(Data)

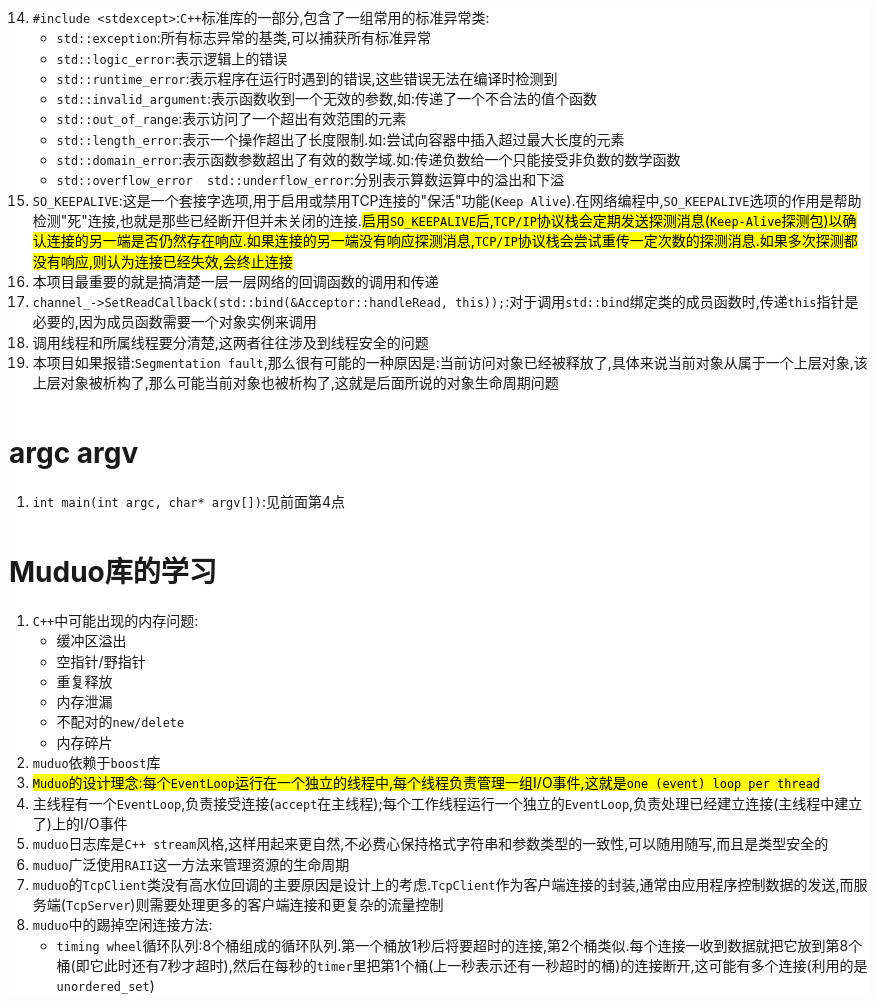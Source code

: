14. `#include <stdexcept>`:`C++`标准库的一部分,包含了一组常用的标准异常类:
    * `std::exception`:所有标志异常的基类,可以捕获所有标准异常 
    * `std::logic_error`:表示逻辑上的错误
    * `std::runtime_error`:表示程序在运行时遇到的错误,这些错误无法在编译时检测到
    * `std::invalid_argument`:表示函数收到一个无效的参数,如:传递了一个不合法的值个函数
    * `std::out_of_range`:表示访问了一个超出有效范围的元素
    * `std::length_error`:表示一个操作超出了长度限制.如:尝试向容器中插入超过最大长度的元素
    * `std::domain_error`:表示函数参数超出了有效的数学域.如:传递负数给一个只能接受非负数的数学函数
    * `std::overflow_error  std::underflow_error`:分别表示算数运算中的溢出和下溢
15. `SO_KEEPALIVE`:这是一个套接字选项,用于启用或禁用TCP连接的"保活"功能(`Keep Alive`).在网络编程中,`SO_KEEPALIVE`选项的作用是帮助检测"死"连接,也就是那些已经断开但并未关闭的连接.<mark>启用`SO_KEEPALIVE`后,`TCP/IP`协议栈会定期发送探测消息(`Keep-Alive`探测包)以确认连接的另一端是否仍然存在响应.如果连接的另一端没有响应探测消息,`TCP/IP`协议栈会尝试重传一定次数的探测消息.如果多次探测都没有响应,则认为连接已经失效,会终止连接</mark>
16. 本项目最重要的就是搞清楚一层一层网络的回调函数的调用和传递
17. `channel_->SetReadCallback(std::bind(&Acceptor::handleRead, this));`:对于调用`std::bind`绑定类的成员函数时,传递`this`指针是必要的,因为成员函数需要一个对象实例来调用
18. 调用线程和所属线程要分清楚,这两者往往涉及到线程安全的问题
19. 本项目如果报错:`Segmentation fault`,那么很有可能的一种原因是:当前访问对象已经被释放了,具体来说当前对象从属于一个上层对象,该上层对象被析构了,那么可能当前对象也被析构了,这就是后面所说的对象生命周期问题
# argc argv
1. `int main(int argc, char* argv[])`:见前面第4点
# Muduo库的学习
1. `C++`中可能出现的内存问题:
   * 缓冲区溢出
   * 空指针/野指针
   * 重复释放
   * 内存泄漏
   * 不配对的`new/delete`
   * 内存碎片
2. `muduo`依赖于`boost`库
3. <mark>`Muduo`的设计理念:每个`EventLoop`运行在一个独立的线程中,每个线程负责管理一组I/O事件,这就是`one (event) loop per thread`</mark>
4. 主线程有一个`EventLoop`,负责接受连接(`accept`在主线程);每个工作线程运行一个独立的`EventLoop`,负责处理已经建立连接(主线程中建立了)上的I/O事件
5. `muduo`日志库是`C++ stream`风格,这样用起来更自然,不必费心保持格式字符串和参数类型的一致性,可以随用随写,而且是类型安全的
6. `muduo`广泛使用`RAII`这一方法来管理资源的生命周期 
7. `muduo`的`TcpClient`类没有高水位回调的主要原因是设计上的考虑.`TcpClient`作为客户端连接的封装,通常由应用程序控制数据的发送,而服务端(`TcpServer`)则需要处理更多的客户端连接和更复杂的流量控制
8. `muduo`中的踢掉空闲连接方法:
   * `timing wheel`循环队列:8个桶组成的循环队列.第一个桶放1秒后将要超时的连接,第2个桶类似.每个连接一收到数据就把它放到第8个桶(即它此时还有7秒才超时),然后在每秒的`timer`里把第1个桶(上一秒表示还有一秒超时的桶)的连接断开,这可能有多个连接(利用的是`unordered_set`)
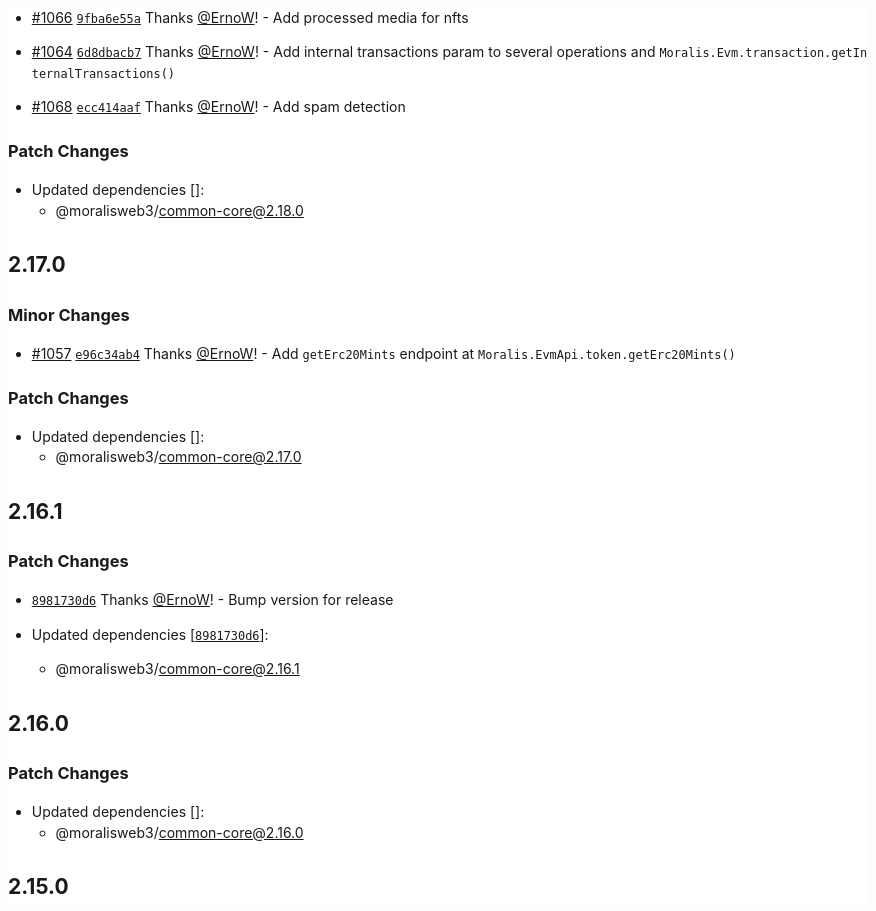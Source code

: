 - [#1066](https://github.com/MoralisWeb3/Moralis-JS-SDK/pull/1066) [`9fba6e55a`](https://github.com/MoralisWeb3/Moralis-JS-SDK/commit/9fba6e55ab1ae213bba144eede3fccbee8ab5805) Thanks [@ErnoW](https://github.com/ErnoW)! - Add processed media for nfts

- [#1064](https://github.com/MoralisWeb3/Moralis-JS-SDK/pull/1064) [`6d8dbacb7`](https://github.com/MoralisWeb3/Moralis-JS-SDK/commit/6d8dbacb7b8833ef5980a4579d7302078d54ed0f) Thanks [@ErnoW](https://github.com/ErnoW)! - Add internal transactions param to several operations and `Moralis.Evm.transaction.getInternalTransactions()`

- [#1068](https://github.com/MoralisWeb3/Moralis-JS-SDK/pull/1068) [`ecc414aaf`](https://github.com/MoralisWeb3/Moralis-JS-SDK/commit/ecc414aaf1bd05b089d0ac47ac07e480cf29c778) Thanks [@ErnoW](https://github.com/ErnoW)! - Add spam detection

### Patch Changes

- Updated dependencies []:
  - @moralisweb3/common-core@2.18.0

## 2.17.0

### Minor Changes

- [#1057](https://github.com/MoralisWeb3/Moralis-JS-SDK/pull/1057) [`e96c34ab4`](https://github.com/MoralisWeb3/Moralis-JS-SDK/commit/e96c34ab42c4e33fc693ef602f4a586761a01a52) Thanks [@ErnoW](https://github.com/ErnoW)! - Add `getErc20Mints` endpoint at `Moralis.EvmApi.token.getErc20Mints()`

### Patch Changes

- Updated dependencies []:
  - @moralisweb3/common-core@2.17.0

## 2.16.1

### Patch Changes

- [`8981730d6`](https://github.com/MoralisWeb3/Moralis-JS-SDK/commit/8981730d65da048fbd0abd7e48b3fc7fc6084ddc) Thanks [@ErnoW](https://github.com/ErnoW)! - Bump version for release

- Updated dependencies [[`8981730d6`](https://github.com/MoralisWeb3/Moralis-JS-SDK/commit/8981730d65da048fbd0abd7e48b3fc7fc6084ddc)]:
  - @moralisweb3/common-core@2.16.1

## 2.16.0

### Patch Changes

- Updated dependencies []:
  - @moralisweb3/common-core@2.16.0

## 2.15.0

(End Data)

Print the data above exactly, from its first line to the line bearing "(event) loop per" inclusive, and keep pictures out of the result.

Source code

:14. `#include <stdexcept>`:`C++`标准库的一部分,包含了一组常用的标准异常类:
    * `std::exception`:所有标志异常的基类,可以捕获所有标准异常 
    * `std::logic_error`:表示逻辑上的错误
    * `std::runtime_error`:表示程序在运行时遇到的错误,这些错误无法在编译时检测到
    * `std::invalid_argument`:表示函数收到一个无效的参数,如:传递了一个不合法的值个函数
    * `std::out_of_range`:表示访问了一个超出有效范围的元素
    * `std::length_error`:表示一个操作超出了长度限制.如:尝试向容器中插入超过最大长度的元素
    * `std::domain_error`:表示函数参数超出了有效的数学域.如:传递负数给一个只能接受非负数的数学函数
    * `std::overflow_error  std::underflow_error`:分别表示算数运算中的溢出和下溢
15. `SO_KEEPALIVE`:这是一个套接字选项,用于启用或禁用TCP连接的"保活"功能(`Keep Alive`).在网络编程中,`SO_KEEPALIVE`选项的作用是帮助检测"死"连接,也就是那些已经断开但并未关闭的连接.<mark>启用`SO_KEEPALIVE`后,`TCP/IP`协议栈会定期发送探测消息(`Keep-Alive`探测包)以确认连接的另一端是否仍然存在响应.如果连接的另一端没有响应探测消息,`TCP/IP`协议栈会尝试重传一定次数的探测消息.如果多次探测都没有响应,则认为连接已经失效,会终止连接</mark>
16. 本项目最重要的就是搞清楚一层一层网络的回调函数的调用和传递
17. `channel_->SetReadCallback(std::bind(&Acceptor::handleRead, this));`:对于调用`std::bind`绑定类的成员函数时,传递`this`指针是必要的,因为成员函数需要一个对象实例来调用
18. 调用线程和所属线程要分清楚,这两者往往涉及到线程安全的问题
19. 本项目如果报错:`Segmentation fault`,那么很有可能的一种原因是:当前访问对象已经被释放了,具体来说当前对象从属于一个上层对象,该上层对象被析构了,那么可能当前对象也被析构了,这就是后面所说的对象生命周期问题
# argc argv
1. `int main(int argc, char* argv[])`:见前面第4点
# Muduo库的学习
1. `C++`中可能出现的内存问题:
   * 缓冲区溢出
   * 空指针/野指针
   * 重复释放
   * 内存泄漏
   * 不配对的`new/delete`
   * 内存碎片
2. `muduo`依赖于`boost`库
3. <mark>`Muduo`的设计理念:每个`EventLoop`运行在一个独立的线程中,每个线程负责管理一组I/O事件,这就是`one (event) loop per thread`</mark>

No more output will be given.